Portrait de Virginie

 

 Je crois que le mieux est de se mettre à l’abri, murmura-t-il enfin. Je donnerais un mois de paye pour que cette brume se lève. Il se passe dans le brouillard des choses que l’on ne voit pas en temps clair… des sanglots et des huées, et autres choses semblables. (…)

- Tai-ais-toi, Dan ! (…) Ah ! que je voudrais être rendu sain et sauf à bord, quitte à recevoir une dégelée de la part de l’oncle Salters !

- Ils vont se mettre à notre recherche d’ici un instant ; passe-moi le turlututu. 

Dan prit la trompette de fer blanc, mais fit une pause avant de souffler.

- Vas-y, dit Harvey. Je n’ai pas envie de rester ici toute la nuit.

(…) - Il y a un homme d’en bas de la côte, qui m’a dit qu’une fois il était sur une goélette où il n’osait pas seulement souffler de la corne pour appeler les doris, à cause que le patron(…) -un capitaine qui l’avait commandée cinq ans auparavant – avait noyé un mousse contre le bord dans un accès d’ivresse et, toujours depuis, ce mousse ramait aussi le long du bord et criait : Doris ! doris !  avec les autres. 

 Doris ! Doris !  cria une voix étouffée dans la brume.

Ils s’accroupirent de nouveau, et la trompette tomba de la main de Dan.

- Tiens-bon !   cria Harvey, c’est le cuisinier.

- Je me demande ce qui a bien pu me faire penser à cet imbécile de conte, dit Dan.
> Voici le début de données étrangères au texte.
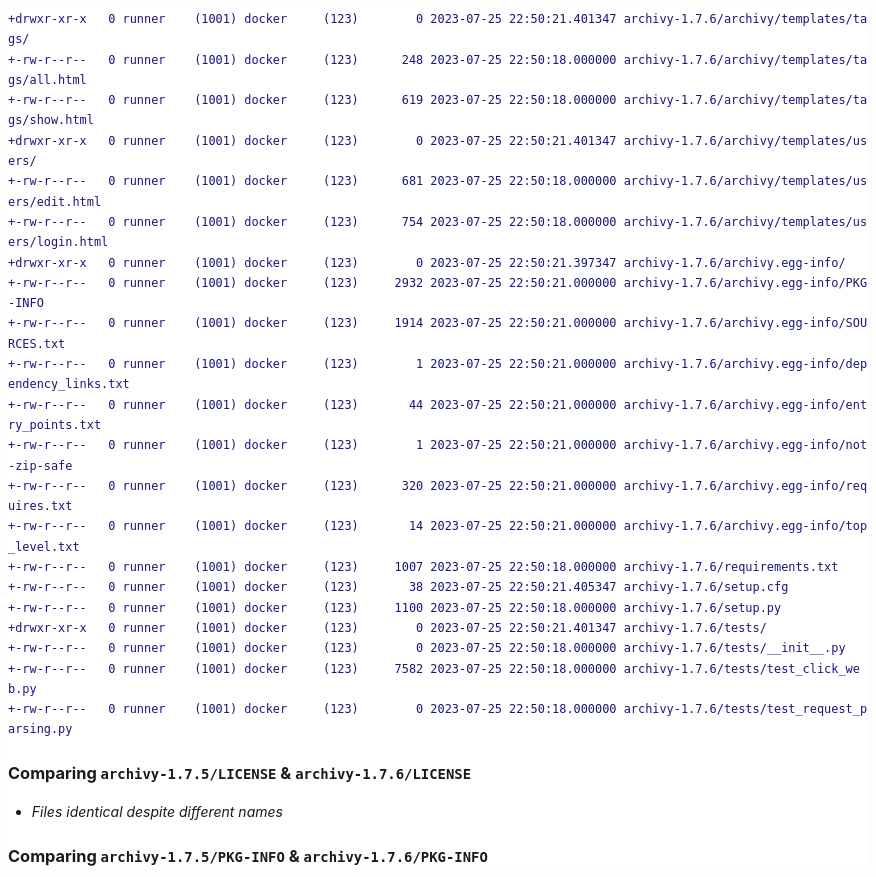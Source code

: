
 ```diff
+drwxr-xr-x   0 runner    (1001) docker     (123)        0 2023-07-25 22:50:21.401347 archivy-1.7.6/archivy/templates/tags/
+-rw-r--r--   0 runner    (1001) docker     (123)      248 2023-07-25 22:50:18.000000 archivy-1.7.6/archivy/templates/tags/all.html
+-rw-r--r--   0 runner    (1001) docker     (123)      619 2023-07-25 22:50:18.000000 archivy-1.7.6/archivy/templates/tags/show.html
+drwxr-xr-x   0 runner    (1001) docker     (123)        0 2023-07-25 22:50:21.401347 archivy-1.7.6/archivy/templates/users/
+-rw-r--r--   0 runner    (1001) docker     (123)      681 2023-07-25 22:50:18.000000 archivy-1.7.6/archivy/templates/users/edit.html
+-rw-r--r--   0 runner    (1001) docker     (123)      754 2023-07-25 22:50:18.000000 archivy-1.7.6/archivy/templates/users/login.html
+drwxr-xr-x   0 runner    (1001) docker     (123)        0 2023-07-25 22:50:21.397347 archivy-1.7.6/archivy.egg-info/
+-rw-r--r--   0 runner    (1001) docker     (123)     2932 2023-07-25 22:50:21.000000 archivy-1.7.6/archivy.egg-info/PKG-INFO
+-rw-r--r--   0 runner    (1001) docker     (123)     1914 2023-07-25 22:50:21.000000 archivy-1.7.6/archivy.egg-info/SOURCES.txt
+-rw-r--r--   0 runner    (1001) docker     (123)        1 2023-07-25 22:50:21.000000 archivy-1.7.6/archivy.egg-info/dependency_links.txt
+-rw-r--r--   0 runner    (1001) docker     (123)       44 2023-07-25 22:50:21.000000 archivy-1.7.6/archivy.egg-info/entry_points.txt
+-rw-r--r--   0 runner    (1001) docker     (123)        1 2023-07-25 22:50:21.000000 archivy-1.7.6/archivy.egg-info/not-zip-safe
+-rw-r--r--   0 runner    (1001) docker     (123)      320 2023-07-25 22:50:21.000000 archivy-1.7.6/archivy.egg-info/requires.txt
+-rw-r--r--   0 runner    (1001) docker     (123)       14 2023-07-25 22:50:21.000000 archivy-1.7.6/archivy.egg-info/top_level.txt
+-rw-r--r--   0 runner    (1001) docker     (123)     1007 2023-07-25 22:50:18.000000 archivy-1.7.6/requirements.txt
+-rw-r--r--   0 runner    (1001) docker     (123)       38 2023-07-25 22:50:21.405347 archivy-1.7.6/setup.cfg
+-rw-r--r--   0 runner    (1001) docker     (123)     1100 2023-07-25 22:50:18.000000 archivy-1.7.6/setup.py
+drwxr-xr-x   0 runner    (1001) docker     (123)        0 2023-07-25 22:50:21.401347 archivy-1.7.6/tests/
+-rw-r--r--   0 runner    (1001) docker     (123)        0 2023-07-25 22:50:18.000000 archivy-1.7.6/tests/__init__.py
+-rw-r--r--   0 runner    (1001) docker     (123)     7582 2023-07-25 22:50:18.000000 archivy-1.7.6/tests/test_click_web.py
+-rw-r--r--   0 runner    (1001) docker     (123)        0 2023-07-25 22:50:18.000000 archivy-1.7.6/tests/test_request_parsing.py
```

### Comparing `archivy-1.7.5/LICENSE` & `archivy-1.7.6/LICENSE`

 * *Files identical despite different names*

### Comparing `archivy-1.7.5/PKG-INFO` & `archivy-1.7.6/PKG-INFO`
C’est le docteur, c’est clair.

-Dan ! Danny ! Oooohé, Dan ! Harvey ! Harvey ! Oooohé, Haaarveey !

-Nous sommes ici, chantèrent en chœur les deux gamins.

Ils entendaient les avirons ; mais ils ne purent rien voir jusqu’à ce que le cuisinier, luisant et dégouttant, arrivât sur eux.
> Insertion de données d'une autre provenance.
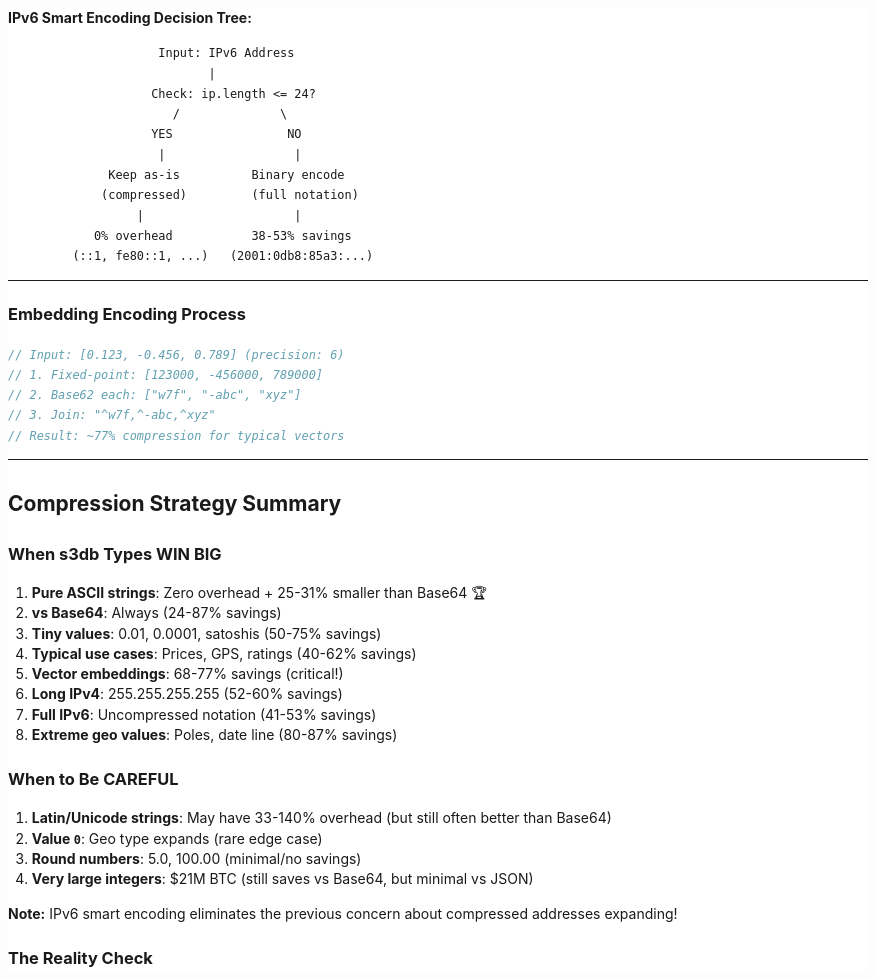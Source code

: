 **IPv6 Smart Encoding Decision Tree:**
```
                     Input: IPv6 Address
                            |
                    Check: ip.length <= 24?
                       /              \
                    YES                NO
                     |                  |
              Keep as-is          Binary encode
             (compressed)         (full notation)
                  |                     |
            0% overhead           38-53% savings
         (::1, fe80::1, ...)   (2001:0db8:85a3:...)
```

---

### Embedding Encoding Process

```javascript
// Input: [0.123, -0.456, 0.789] (precision: 6)
// 1. Fixed-point: [123000, -456000, 789000]
// 2. Base62 each: ["w7f", "-abc", "xyz"]
// 3. Join: "^w7f,^-abc,^xyz"
// Result: ~77% compression for typical vectors
```

---

## Compression Strategy Summary

### When s3db Types WIN BIG

1. **Pure ASCII strings**: Zero overhead + 25-31% smaller than Base64 🏆
2. **vs Base64**: Always (24-87% savings)
3. **Tiny values**: 0.01, 0.0001, satoshis (50-75% savings)
4. **Typical use cases**: Prices, GPS, ratings (40-62% savings)
5. **Vector embeddings**: 68-77% savings (critical!)
6. **Long IPv4**: 255.255.255.255 (52-60% savings)
7. **Full IPv6**: Uncompressed notation (41-53% savings)
8. **Extreme geo values**: Poles, date line (80-87% savings)

### When to Be CAREFUL

1. **Latin/Unicode strings**: May have 33-140% overhead (but still often better than Base64)
2. **Value `0`**: Geo type expands (rare edge case)
3. **Round numbers**: 5.0, 100.00 (minimal/no savings)
4. **Very large integers**: $21M BTC (still saves vs Base64, but minimal vs JSON)

**Note:** IPv6 smart encoding eliminates the previous concern about compressed addresses expanding!

### The Reality Check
-Qu’est-ce qui s’est passé ? dit-il. Vous allez être battus en rentrant.

-C’est tout ce que nous demandons. C’est après quoi nous soupirons, dit Dan. Tout ce qui peut nous arriver à bord est assez bon pour nous, pourvu que nous y soyons. Nous avons eu une compagnie quelque peu démoralisante.  (…)

Jamais le petit We’re Here roulant ne parut plus délicieux home que lorsque le cuisinier, né et élevé dans les brumes, les y ramena à force de rames. De la cabine sortait un chaud halo de lumière, et de l’avant une bonne odeur de cuisine, et cela vous mettait au septième ciel d’entendre Disko et les autres, tous bien vivants et solides, penchés sur la lisse, leur promettre une raclée de première classe. Mais le cuisinier était un noir passé maître en matière de stratégie. Il ne fit pas accoster les doris avant d’avoir fourni les points les plus saillants de toute l’affaire, et il expliqua, tandis qu’il reculait et cognait dur tout autour de la voûte, comme quoi Harvey était un porte-veine à réduire à néant toute espèce de malchance. Aussi arrivèrent-ils à bord plutôt sous l’apparence de héros quelque peu inquiétants ; et, au lieu de les rosser pour avoir causé de l’ennui, chacun se mit à leur adresser des questions. Little Pen y alla d’un véritable discours sur la folie des superstitions ; mais il eut contre lui l’opinion publique, qui fut tout en faveur de Long Jack, lequel raconta les plus atroces histoires de revenants jusqu’à près de minuit.